Calvin Harris and Dua Lipa spend a third week at number one with their One Kiss. Post Malone gets his first chart-topping album.
Calvin Harris and Dua Lipa spend a third week at the top of the singles chart. Post Malone has the number one album.
For the third week Calvin Harris and Dua Lipa top the singles chart with One Kiss. It means that no song has spent exactly two weeks at the top since Taylor Swift’s Look What You Made Me Do last September. That song succeeded Dua Lipa’s New Rules which also spent a fortnight at number one.
Last week Ariana Grande’s No Tears Left To Cry was the best-selling song of the week but stalled at number two in the Official Chart. This week it has slipped to the runner-up spot in the sales chart and stays in the same position in the Official Chart. Therefore, we actually have a week when the top two singles in the sales chart occupy the same positions in the Official Chart.
The sales chart and the Official Chart start to diverge at number three as Drake’s Nice For What and Lil Dicky’s Freaky Friday complete a static top four. Ann Marie’s 2002 climbs three places to number five.
Two of the week’s new entries come from Post Malone’s second album Beerbongs & Bentleys.
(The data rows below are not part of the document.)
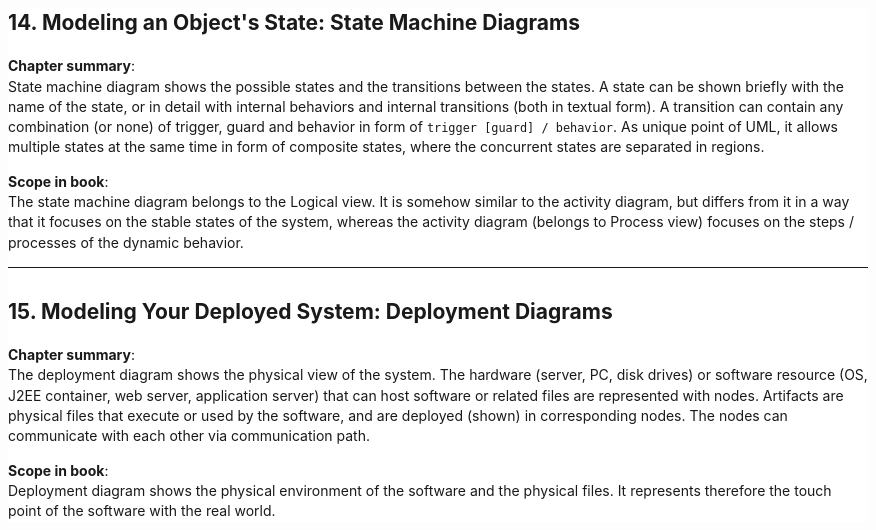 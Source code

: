 ## 14. Modeling an Object's State: State Machine Diagrams
**Chapter summary**: \
State machine diagram shows the possible states and the transitions between the states. A state can be shown briefly with the name of the state, or in detail with internal behaviors and internal transitions (both in textual form). A transition can contain any combination (or none) of trigger, guard and behavior in form of ``trigger [guard] / behavior``. As unique point of UML, it allows multiple states at the same time in form of composite states, where the concurrent states are separated in regions.  

**Scope in book**: \
The state machine diagram belongs to the Logical view. It is somehow similar to the activity diagram, but differs from it in a way that it focuses on the stable states of the system, whereas the activity diagram (belongs to Process view) focuses on the steps / processes of the dynamic behavior.

---

## 15. Modeling Your Deployed System: Deployment Diagrams
**Chapter summary**: \
The deployment diagram shows the physical view of the system. The hardware (server, PC, disk drives) or software resource (OS, J2EE container, web server, application server) that can host software or related files are represented with nodes. Artifacts are physical files that execute or used by the software, and are deployed (shown) in corresponding nodes. The nodes can communicate with each other via communication path. 

**Scope in book**: \
Deployment diagram shows the physical environment of the software and the physical files. It represents therefore the touch point of the software with the real world. 

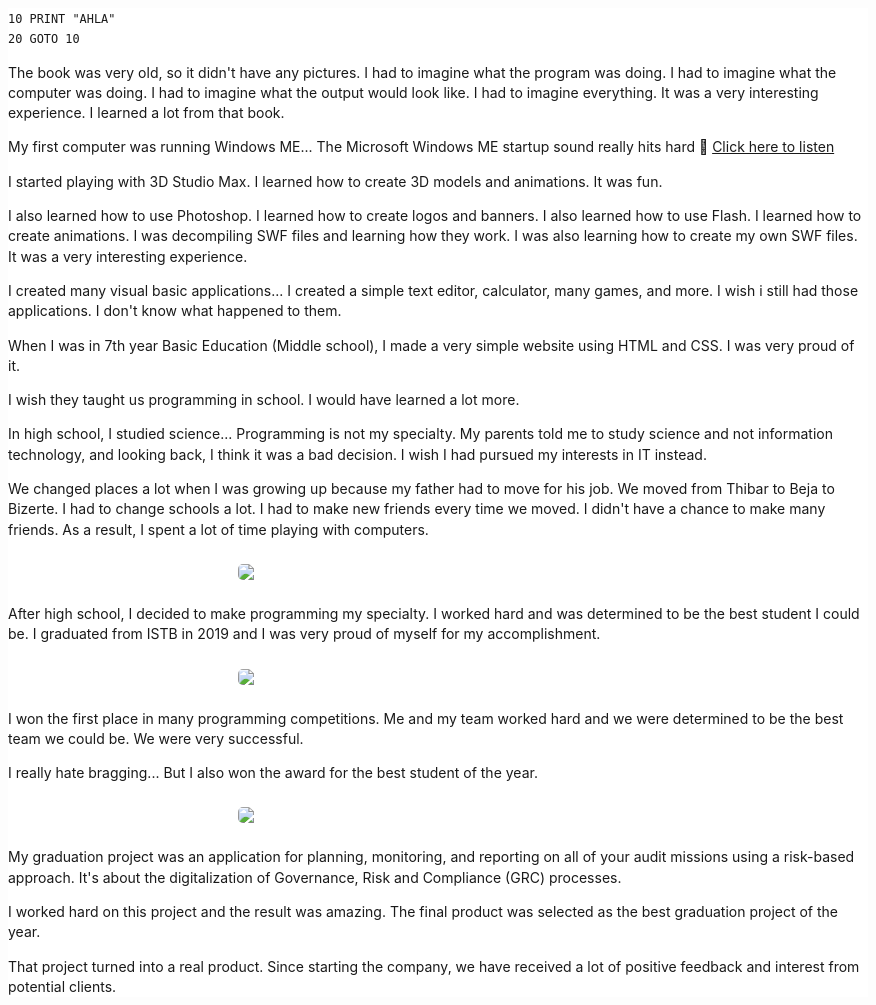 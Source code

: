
 ```
10 PRINT "AHLA"
20 GOTO 10
```

The book was very old, so it didn't have any pictures. I had to imagine what the program was doing. I had to imagine what the computer was doing. I had to imagine what the output would look like. I had to imagine everything. It was a very interesting experience. I learned a lot from that book.

My first computer was running Windows ME... The Microsoft Windows ME startup sound really hits hard 🥹 [Click here to listen](https://www.youtube.com/watch?v=kExkrDuMlC8)

I started playing with 3D Studio Max. I learned how to create 3D models and animations. It was fun.

I also learned how to use Photoshop. I learned how to create logos and banners. I also learned how to use Flash. I learned how to create animations. I was decompiling SWF files and learning how they work. I was also learning how to create my own SWF files. It was a very interesting experience.

I created many visual basic applications... I created a simple text editor, calculator, many games, and more. I wish i still had those applications. I don't know what happened to them.

When I was in 7th year Basic Education (Middle school), I made a very simple website using HTML and CSS. I was very proud of it.

I wish they taught us programming in school. I would have learned a lot more.

In high school, I studied science... Programming is not my specialty. My parents told me to study science and not information technology, and looking back, I think it was a bad decision. I wish I had pursued my interests in IT instead.

We changed places a lot when I was growing up because my father had to move for his job. We moved from Thibar to Beja to Bizerte. I had to change schools a lot. I had to make new friends every time we moved. I didn't have a chance to make many friends. As a result, I spent a lot of time playing with computers.

<img style="display: block; margin: auto; padding: 10px; border-radius: 15px; width: 60vw; max-width: 400px"  src="https://i.imgur.com/biWlARh.png"  referrerpolicy="no-referrer">

After high school, I decided to make programming my specialty. I worked hard and was determined to be the best student I could be. I graduated from ISTB in 2019 and I was very proud of myself for my accomplishment.

<img style="display: block; margin: auto; padding: 10px; border-radius: 15px; width: 60vw; max-width: 400px" src="https://i.imgur.com/9KehZXB.jpg"  referrerpolicy="no-referrer">

I won the first place in many programming competitions. Me and my team worked hard and we were determined to be the best team we could be. We were very successful.

I really hate bragging... But I also won the award for the best student of the year.

<img style="display: block; margin: auto; padding: 10px; border-radius: 15px; width: 60vw; max-width: 400px"  src="https://i.imgur.com/HBEvgF7.png"  referrerpolicy="no-referrer">

My graduation project was an application for planning, monitoring, and reporting on all of your audit missions using a risk-based approach. It's about the digitalization of Governance, Risk and Compliance (GRC) processes.

I worked hard on this project and the result was amazing. The final product was selected as the best graduation project of the year.

That project turned into a real product. Since starting the company, we have received a lot of positive feedback and interest from potential clients.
His first album, Stoney, was released just before Christmas 2016 and reached number ten.
Since then he has had a number one single with Rockstar and he returned to the top ten at the beginning of March this year with Psycho. That song remains in the top then this week and a healthy jump in sales - likely to be largely due to streams of the album - will save it from having its streams devalued for another few weeks. Psycho is joined by Paranoid (not a cover of the Black Sabbath song) at number eleven and Better Now at nine. Without the limit of three songs per artist there would be several more Post Malone songs in the top forty. The album enters at number one.
Some singles positively invite a particular response. For example, one of Barry Manilow’s biggest hits in the UK is I Write The Songs. While he did at least co-write some of his hits, I Write The Songs was written by Bruce Johnston of the Beach Boys. Similarly, Paloma Faith’s new single Make Your Own Kind Of Music was written in 1968 and has been recorded by, among others, Mama Cass of the Mamas & Papas. Faith’s version, recorded for commercial, enters at number 28. It is Faith’s tenth top forty hit.
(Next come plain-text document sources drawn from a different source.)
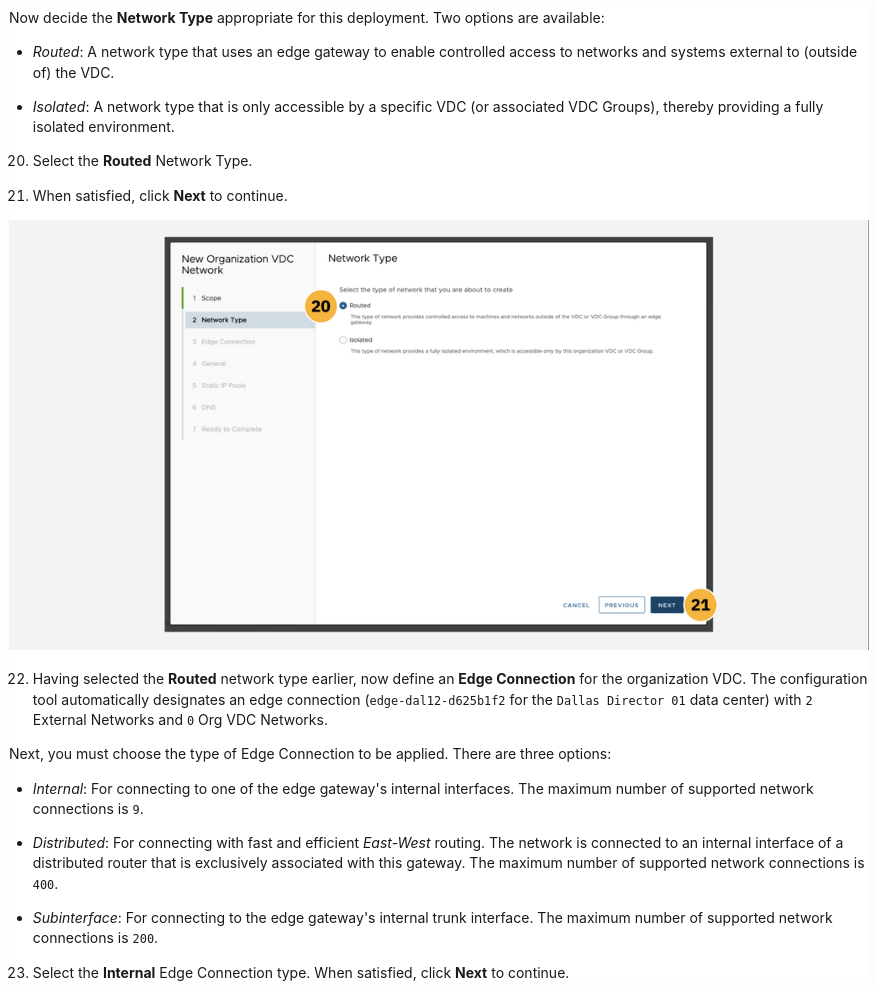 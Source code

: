 Now decide the **Network Type** appropriate for this deployment. Two options are available:

- *Routed*: A network type that uses an edge gateway to enable controlled access to networks and systems external to (outside of) the VDC.

- *Isolated*: A network type that is only accessible by a specific VDC (or associated VDC Groups), thereby providing a fully isolated environment.

20. Select the **Routed** Network Type.

21. When satisfied, click **Next** to continue.

![](_attachments/shared-managing-15.png)

22. Having selected the **Routed** network type earlier, now define an **Edge Connection** for the organization VDC. The configuration tool automatically designates an edge connection (```edge-dal12-d625b1f2``` for the ```Dallas Director 01``` data center) with ```2``` External Networks and ```0``` Org VDC Networks.

Next, you must choose the type of Edge Connection to be applied. There are three options:

- *Internal*: For connecting to one of the edge gateway's internal interfaces. The maximum number of supported network connections is ```9```.

- *Distributed*: For connecting with fast and efficient *East-West* routing. The network is connected to an internal interface of a distributed router that is exclusively associated with this gateway. The maximum number of supported network connections is ```400```.

- *Subinterface*: For connecting to the edge gateway's internal trunk interface. The maximum number of supported network connections is ```200```.

23. Select the **Internal** Edge Connection type. When satisfied, click **Next** to continue.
Two songs from The Greatest Showman re-enter the top forty. Never Enough by Loren Allred is at number 40 and A Million Dreams (Ziv Zaifman, Hugh Jackman and Michelle Williams) is back at number 38.
As recored above, Post Malone’s ludicrously-titled Beerbongs & Bentleys enters the albums chart at number one. A beer bong is a device which allows a drinker to consume large quantities of beer very quickly, not an ideal gadget to mix with a Bentley. Malone’s debut, Stoney, climbs back up to number nineteen.
The Greatest Showman soundtrack slips back to number two after its latest spell at the summit. George Ezra’s Staying At Tamara’s falls one place to number five.
Anne-Marie is currently riding high in the singles chart with 2002, following success as the featured artist on Marshmello’s Friends. Both songs, along with her earlier hit Ciao Adios, can be found on her debut album Speak Your Mind which enters at number three. In keeping with the current trend, the list of producers is longer than the list of tracks.
Two of the highest new entries in the albums chart are by bands who, had they been around in the 1990s, would have expected to have had a few hit singles to their name. As it is, they have precisely none between them despite each being on their second album and having both released radio-friendly singles.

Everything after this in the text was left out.